2. Motivating Question, Data and Notations

2.1 Theory on Neighborhood Effects

In Great American City, Robert J. Sampson [7] recounts the intellectual history of neighborhood effect research, from the social disorganization theory [8] to its descendents, such as the exposure opportunity hypothesis and collective efficacy theory [9–13]. Constructs of neighborhood characteristics typically fall into two general categories.

The first category is broadly defined as neighborhood socioeconomic status, which is usually characterized using aggregates of individual characteristics, typically from Census data. Different studies have used a wide variety of such indicators including poverty, low educational achievement, racial/ethnic diversity and residential instability. Observer/respondent reports of the built and service environment, thought to reflect social differentiation and stratification in a geographic area, have also been used.

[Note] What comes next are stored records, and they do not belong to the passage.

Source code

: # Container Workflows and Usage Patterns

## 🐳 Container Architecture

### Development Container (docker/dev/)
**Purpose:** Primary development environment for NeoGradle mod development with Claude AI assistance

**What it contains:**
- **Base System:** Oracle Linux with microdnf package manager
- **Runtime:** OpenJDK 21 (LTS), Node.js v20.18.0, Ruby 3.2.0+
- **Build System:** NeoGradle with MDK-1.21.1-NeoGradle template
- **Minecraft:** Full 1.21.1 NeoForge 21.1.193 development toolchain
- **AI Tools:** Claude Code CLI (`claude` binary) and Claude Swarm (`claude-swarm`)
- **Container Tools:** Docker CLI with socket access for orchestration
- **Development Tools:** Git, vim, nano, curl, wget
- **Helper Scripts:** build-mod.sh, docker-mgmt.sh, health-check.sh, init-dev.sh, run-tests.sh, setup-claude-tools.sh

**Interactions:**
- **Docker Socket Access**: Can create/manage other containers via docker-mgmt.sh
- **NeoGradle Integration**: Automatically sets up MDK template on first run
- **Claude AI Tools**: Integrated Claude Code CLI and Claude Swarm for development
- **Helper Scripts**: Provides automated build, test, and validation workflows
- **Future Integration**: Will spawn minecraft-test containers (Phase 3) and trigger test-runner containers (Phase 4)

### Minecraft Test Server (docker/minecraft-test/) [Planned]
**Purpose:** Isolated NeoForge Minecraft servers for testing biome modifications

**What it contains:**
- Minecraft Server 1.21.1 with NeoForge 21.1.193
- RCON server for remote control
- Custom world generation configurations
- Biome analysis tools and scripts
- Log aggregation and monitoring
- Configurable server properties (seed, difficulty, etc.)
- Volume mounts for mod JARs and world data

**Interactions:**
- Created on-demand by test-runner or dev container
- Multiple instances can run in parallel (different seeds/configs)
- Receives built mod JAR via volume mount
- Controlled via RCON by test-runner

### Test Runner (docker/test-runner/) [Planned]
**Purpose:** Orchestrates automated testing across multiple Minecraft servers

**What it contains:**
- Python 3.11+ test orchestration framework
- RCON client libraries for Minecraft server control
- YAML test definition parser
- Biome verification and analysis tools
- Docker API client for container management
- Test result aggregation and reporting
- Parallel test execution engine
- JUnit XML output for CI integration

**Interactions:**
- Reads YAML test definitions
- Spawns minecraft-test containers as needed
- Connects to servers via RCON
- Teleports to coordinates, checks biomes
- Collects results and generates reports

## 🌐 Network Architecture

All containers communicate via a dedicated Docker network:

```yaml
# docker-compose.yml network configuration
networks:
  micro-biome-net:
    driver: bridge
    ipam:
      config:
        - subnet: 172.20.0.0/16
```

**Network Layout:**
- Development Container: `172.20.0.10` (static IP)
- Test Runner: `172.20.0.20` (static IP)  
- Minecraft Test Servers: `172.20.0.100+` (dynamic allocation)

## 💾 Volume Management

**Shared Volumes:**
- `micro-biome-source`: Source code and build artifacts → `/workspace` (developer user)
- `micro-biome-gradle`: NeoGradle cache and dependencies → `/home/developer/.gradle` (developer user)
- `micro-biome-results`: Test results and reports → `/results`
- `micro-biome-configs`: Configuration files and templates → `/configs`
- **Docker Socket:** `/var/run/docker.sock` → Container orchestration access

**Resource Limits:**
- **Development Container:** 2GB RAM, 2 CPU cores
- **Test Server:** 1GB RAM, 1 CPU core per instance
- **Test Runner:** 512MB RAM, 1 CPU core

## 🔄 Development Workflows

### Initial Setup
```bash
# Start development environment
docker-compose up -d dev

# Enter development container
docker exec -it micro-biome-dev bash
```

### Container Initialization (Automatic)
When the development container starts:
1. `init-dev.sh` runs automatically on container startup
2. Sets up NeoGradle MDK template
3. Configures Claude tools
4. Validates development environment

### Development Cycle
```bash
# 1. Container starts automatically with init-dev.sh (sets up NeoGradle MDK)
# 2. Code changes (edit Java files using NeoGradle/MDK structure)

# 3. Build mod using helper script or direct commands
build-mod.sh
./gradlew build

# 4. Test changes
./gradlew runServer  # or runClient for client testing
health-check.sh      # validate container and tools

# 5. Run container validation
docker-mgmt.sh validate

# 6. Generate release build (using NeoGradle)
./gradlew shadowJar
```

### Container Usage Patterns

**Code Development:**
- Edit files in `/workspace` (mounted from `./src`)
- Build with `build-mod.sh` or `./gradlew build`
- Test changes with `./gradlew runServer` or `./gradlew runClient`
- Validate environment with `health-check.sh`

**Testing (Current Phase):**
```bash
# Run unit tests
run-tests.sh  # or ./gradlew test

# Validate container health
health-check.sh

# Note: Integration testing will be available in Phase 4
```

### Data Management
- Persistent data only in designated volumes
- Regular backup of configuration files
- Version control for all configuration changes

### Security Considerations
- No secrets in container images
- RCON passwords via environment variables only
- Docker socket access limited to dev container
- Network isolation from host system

The second category uses questionnaires or vignettes to ascertain aspects of social organization, such as social capital/cohesion/control or social disorder. For example, the 13-item Perceived Neighborhood Disorder (PND) scale [14] assesses the physical and social disorder using questions such as “There are a lot of abandoned buildings in my neighborhood” and “There is too much drug use in my neighborhood.” Crum et al. [9] used an 18-item scale to measure exposure to drug and violence in the neighborhood. Because many of these measures stem from the social disorganization theory, we broadly classify them as NSD.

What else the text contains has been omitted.